* _Assignment_
Working through the lines below, return each one that holds "lowercase".

* _Record set_
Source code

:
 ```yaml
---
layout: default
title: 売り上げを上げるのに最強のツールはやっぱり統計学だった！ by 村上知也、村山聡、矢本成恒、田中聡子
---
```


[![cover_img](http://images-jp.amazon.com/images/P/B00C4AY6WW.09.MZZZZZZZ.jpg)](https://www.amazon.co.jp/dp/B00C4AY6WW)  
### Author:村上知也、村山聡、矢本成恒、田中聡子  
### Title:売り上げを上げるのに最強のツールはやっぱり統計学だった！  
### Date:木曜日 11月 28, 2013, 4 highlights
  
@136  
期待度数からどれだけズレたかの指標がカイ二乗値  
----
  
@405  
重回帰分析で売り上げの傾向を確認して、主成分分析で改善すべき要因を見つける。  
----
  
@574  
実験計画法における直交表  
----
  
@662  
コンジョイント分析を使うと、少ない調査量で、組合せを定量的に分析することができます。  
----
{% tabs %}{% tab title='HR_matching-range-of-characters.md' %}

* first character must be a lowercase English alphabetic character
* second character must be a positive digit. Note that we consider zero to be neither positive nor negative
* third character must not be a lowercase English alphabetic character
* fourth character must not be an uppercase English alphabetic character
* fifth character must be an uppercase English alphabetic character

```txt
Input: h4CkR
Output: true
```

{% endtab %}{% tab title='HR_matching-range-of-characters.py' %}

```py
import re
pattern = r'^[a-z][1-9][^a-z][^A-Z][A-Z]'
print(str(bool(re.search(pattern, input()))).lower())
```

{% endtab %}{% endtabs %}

* _Output for this task_
* first character must be a lowercase English alphabetic character
* third character must not be a lowercase English alphabetic character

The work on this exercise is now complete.